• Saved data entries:
§
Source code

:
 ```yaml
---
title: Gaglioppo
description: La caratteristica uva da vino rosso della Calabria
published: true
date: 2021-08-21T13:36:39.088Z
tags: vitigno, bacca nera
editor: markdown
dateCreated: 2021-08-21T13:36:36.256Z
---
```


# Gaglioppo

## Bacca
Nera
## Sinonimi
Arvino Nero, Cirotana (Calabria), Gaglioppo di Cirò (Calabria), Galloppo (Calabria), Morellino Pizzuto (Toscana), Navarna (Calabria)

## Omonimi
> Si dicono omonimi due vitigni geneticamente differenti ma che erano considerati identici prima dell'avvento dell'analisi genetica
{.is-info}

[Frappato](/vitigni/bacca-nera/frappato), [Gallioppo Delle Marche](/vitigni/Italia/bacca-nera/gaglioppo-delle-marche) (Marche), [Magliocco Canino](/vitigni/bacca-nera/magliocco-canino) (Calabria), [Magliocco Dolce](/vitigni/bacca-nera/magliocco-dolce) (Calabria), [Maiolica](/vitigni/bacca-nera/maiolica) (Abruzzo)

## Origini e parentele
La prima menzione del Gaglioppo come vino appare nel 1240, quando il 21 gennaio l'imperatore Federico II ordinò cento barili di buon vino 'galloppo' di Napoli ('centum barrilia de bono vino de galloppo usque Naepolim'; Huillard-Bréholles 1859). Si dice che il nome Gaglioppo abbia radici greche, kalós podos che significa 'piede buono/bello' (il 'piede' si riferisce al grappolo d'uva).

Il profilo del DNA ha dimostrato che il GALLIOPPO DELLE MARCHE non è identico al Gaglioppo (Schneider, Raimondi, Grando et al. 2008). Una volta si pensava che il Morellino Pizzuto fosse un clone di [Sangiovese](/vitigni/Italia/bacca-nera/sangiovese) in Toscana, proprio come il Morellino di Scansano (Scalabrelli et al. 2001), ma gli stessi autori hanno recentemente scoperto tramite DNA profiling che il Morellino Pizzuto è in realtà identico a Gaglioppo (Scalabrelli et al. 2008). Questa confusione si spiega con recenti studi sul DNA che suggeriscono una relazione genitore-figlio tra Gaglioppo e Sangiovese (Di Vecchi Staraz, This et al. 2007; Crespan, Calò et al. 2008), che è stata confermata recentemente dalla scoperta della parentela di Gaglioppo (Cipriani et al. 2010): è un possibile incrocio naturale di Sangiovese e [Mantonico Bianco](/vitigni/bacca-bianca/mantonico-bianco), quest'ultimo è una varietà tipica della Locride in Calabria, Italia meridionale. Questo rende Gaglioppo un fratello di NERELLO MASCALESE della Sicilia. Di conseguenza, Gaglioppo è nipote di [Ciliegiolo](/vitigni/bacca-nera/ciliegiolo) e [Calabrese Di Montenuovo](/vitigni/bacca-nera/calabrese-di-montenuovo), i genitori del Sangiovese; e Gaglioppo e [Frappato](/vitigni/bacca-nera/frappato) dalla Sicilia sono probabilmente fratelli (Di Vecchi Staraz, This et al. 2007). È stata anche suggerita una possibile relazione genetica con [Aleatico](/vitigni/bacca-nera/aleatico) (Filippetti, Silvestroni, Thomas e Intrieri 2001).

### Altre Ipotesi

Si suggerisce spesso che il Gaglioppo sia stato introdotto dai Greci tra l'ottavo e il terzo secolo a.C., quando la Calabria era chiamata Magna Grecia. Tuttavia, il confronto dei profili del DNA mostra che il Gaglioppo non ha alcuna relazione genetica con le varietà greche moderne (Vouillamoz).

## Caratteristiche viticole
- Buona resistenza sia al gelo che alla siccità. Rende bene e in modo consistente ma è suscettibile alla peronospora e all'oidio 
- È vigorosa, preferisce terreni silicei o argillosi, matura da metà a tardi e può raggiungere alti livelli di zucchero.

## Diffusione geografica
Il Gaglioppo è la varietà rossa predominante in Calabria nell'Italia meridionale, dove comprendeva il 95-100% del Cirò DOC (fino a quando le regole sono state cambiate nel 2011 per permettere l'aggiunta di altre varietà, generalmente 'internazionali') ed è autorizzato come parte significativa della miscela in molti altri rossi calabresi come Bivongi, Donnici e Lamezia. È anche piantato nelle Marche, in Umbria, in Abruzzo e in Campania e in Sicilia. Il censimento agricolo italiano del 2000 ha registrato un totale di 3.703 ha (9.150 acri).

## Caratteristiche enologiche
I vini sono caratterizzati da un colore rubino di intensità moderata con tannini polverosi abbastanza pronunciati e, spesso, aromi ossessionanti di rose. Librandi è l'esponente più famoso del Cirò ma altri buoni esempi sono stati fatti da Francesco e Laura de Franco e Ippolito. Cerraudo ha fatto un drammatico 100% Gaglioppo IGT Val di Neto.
§
• What you are asked to do: Return only the part of the records above that opens with the line containing "[Frappato](/vitigni/bacca-nera/frappato), [Gallioppo Delle" and closes with the line containing "La prima menzione", ends included.

• Answer for this exercise:
[Frappato](/vitigni/bacca-nera/frappato), [Gallioppo Delle Marche](/vitigni/Italia/bacca-nera/gaglioppo-delle-marche) (Marche), [Magliocco Canino](/vitigni/bacca-nera/magliocco-canino) (Calabria), [Magliocco Dolce](/vitigni/bacca-nera/magliocco-dolce) (Calabria), [Maiolica](/vitigni/bacca-nera/maiolica) (Abruzzo)

## Origini e parentele
La prima menzione del Gaglioppo come vino appare nel 1240, quando il 21 gennaio l'imperatore Federico II ordinò cento barili di buon vino 'galloppo' di Napoli ('centum barrilia de bono vino de galloppo usque Naepolim'; Huillard-Bréholles 1859). Si dice che il nome Gaglioppo abbia radici greche, kalós podos che significa 'piede buono/bello' (il 'piede' si riferisce al grappolo d'uva).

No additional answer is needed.